=== Stored entries ===
● ● ● ● ● ● ●

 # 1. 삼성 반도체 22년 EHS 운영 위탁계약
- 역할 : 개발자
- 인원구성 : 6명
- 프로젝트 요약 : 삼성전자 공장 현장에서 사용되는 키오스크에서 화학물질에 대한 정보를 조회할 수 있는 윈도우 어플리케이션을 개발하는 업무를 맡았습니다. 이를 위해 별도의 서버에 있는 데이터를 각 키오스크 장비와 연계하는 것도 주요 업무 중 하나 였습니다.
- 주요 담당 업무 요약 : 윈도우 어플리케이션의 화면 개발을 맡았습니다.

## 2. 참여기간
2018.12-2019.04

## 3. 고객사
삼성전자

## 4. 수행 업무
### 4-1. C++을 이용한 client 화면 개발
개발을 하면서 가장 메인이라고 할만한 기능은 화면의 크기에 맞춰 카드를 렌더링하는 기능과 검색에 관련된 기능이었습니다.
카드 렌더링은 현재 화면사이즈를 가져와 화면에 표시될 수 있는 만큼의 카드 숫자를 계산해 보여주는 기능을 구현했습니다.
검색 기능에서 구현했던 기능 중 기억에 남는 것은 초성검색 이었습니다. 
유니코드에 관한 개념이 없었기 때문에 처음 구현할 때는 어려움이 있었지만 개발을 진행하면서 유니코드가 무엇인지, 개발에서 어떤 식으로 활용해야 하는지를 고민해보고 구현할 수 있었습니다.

● ● ● ● ● ● ●

=== What needs to be done ===
Retype the data. Keep every word as it stands.

=== Output of the exercise ===
 # 1. 삼성 반도체 22년 EHS 운영 위탁계약
- 역할 : 개발자
- 인원구성 : 6명
- 프로젝트 요약 : 삼성전자 공장 현장에서 사용되는 키오스크에서 화학물질에 대한 정보를 조회할 수 있는 윈도우 어플리케이션을 개발하는 업무를 맡았습니다. 이를 위해 별도의 서버에 있는 데이터를 각 키오스크 장비와 연계하는 것도 주요 업무 중 하나 였습니다.
- 주요 담당 업무 요약 : 윈도우 어플리케이션의 화면 개발을 맡았습니다.

## 2. 참여기간
2018.12-2019.04

## 3. 고객사
삼성전자

## 4. 수행 업무
### 4-1. C++을 이용한 client 화면 개발
개발을 하면서 가장 메인이라고 할만한 기능은 화면의 크기에 맞춰 카드를 렌더링하는 기능과 검색에 관련된 기능이었습니다.
카드 렌더링은 현재 화면사이즈를 가져와 화면에 표시될 수 있는 만큼의 카드 숫자를 계산해 보여주는 기능을 구현했습니다.
검색 기능에서 구현했던 기능 중 기억에 남는 것은 초성검색 이었습니다. 
유니코드에 관한 개념이 없었기 때문에 처음 구현할 때는 어려움이 있었지만 개발을 진행하면서 유니코드가 무엇인지, 개발에서 어떤 식으로 활용해야 하는지를 고민해보고 구현할 수 있었습니다.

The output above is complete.